— RECORDS SHOWN —

[Start of Attachment]

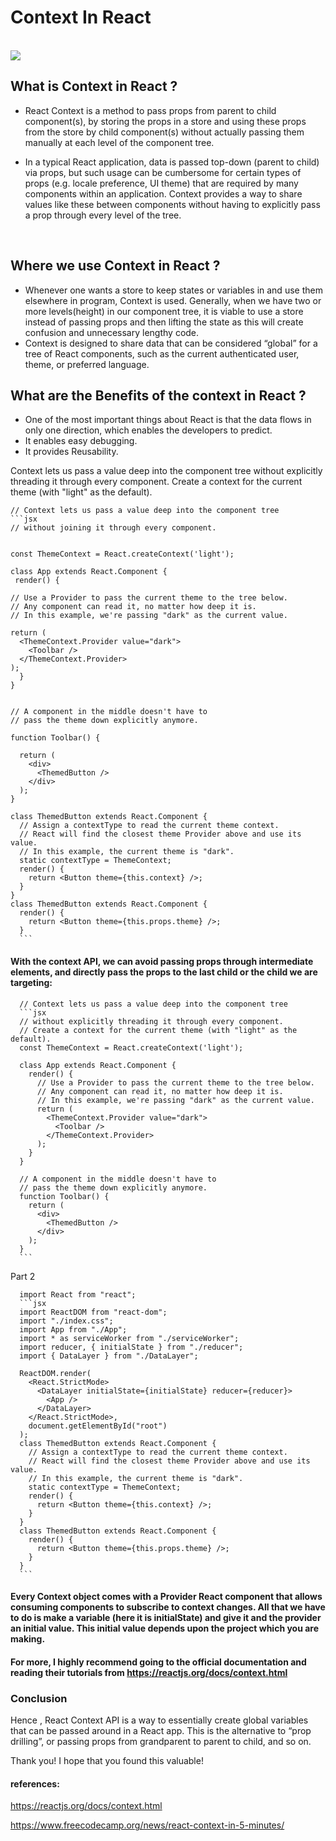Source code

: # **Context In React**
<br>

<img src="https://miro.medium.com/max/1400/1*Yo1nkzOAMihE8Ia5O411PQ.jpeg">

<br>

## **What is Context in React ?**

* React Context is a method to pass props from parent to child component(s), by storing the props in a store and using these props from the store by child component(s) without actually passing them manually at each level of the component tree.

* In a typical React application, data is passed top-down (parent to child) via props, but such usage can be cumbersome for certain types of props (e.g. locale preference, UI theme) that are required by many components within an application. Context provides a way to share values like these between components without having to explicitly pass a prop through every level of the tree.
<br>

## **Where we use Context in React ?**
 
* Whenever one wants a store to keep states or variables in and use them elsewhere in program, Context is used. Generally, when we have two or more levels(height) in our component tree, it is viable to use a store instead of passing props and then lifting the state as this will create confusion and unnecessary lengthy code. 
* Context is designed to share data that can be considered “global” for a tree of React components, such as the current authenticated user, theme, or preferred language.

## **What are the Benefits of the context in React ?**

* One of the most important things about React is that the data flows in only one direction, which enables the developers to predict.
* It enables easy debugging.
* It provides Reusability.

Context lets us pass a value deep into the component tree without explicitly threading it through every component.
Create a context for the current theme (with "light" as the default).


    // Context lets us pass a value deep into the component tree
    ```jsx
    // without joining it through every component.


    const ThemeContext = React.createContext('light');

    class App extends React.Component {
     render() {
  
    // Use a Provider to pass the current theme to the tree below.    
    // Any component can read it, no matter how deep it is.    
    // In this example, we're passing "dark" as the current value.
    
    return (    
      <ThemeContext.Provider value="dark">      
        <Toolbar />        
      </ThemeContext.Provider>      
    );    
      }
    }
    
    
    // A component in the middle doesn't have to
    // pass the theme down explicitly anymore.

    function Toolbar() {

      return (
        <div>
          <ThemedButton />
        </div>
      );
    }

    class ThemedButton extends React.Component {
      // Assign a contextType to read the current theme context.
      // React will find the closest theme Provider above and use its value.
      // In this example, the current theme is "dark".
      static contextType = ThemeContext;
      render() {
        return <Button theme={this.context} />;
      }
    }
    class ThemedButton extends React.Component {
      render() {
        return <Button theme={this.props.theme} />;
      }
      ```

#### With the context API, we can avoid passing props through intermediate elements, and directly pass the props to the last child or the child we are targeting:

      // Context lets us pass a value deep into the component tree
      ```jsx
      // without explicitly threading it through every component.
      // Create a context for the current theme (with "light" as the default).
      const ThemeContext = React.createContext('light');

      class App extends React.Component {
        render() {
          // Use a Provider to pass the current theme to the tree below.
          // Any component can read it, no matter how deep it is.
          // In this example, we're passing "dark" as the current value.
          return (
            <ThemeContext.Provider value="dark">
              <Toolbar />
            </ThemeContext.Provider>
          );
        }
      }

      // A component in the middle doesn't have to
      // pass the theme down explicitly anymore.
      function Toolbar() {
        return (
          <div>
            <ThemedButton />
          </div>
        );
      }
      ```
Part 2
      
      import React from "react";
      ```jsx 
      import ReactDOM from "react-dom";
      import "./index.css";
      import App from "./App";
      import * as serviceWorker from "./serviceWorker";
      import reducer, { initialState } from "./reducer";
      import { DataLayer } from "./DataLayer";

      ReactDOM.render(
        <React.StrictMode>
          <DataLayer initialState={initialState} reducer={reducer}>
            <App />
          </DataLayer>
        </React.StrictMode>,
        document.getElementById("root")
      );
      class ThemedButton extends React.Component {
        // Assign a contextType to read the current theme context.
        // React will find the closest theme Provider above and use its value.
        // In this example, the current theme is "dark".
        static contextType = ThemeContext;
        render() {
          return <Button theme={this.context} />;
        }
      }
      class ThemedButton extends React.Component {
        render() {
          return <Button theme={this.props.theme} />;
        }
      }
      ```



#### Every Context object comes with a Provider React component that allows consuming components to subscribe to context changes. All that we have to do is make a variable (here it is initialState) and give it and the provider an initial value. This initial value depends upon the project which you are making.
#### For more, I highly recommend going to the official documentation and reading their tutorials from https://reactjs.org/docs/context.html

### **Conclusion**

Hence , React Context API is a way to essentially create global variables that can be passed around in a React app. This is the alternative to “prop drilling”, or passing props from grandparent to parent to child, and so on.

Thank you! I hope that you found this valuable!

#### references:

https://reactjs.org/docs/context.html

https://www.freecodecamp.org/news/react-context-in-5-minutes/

[End of Attachment]
[Start of Attachment]

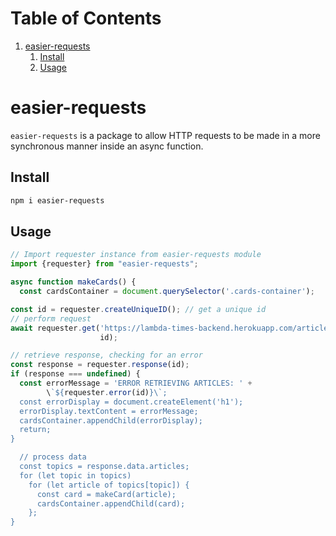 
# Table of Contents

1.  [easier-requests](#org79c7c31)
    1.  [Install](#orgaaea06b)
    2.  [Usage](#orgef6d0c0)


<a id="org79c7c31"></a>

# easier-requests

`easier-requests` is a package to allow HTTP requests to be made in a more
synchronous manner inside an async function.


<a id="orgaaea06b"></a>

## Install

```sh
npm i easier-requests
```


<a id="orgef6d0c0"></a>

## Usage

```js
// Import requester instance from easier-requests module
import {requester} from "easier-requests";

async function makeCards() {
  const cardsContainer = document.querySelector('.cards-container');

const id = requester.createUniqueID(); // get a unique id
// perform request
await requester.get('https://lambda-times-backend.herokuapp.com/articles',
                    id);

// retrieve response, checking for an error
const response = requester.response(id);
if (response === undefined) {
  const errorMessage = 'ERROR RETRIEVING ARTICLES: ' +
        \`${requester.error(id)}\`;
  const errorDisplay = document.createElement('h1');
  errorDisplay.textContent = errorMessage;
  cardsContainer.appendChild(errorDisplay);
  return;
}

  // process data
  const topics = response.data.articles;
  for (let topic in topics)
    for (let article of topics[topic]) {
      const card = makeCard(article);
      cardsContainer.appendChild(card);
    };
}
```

[End of Attachment]

Skip every picture, and restate word for word only the lines above from the line containing "Source code" to the line containing "unnecessary lengthy code.", both of them included.

Source code

: # **Context In React**
<br>

<img src="https://miro.medium.com/max/1400/1*Yo1nkzOAMihE8Ia5O411PQ.jpeg">

<br>

## **What is Context in React ?**

* React Context is a method to pass props from parent to child component(s), by storing the props in a store and using these props from the store by child component(s) without actually passing them manually at each level of the component tree.

* In a typical React application, data is passed top-down (parent to child) via props, but such usage can be cumbersome for certain types of props (e.g. locale preference, UI theme) that are required by many components within an application. Context provides a way to share values like these between components without having to explicitly pass a prop through every level of the tree.
<br>

## **Where we use Context in React ?**
 
* Whenever one wants a store to keep states or variables in and use them elsewhere in program, Context is used. Generally, when we have two or more levels(height) in our component tree, it is viable to use a store instead of passing props and then lifting the state as this will create confusion and unnecessary lengthy code. 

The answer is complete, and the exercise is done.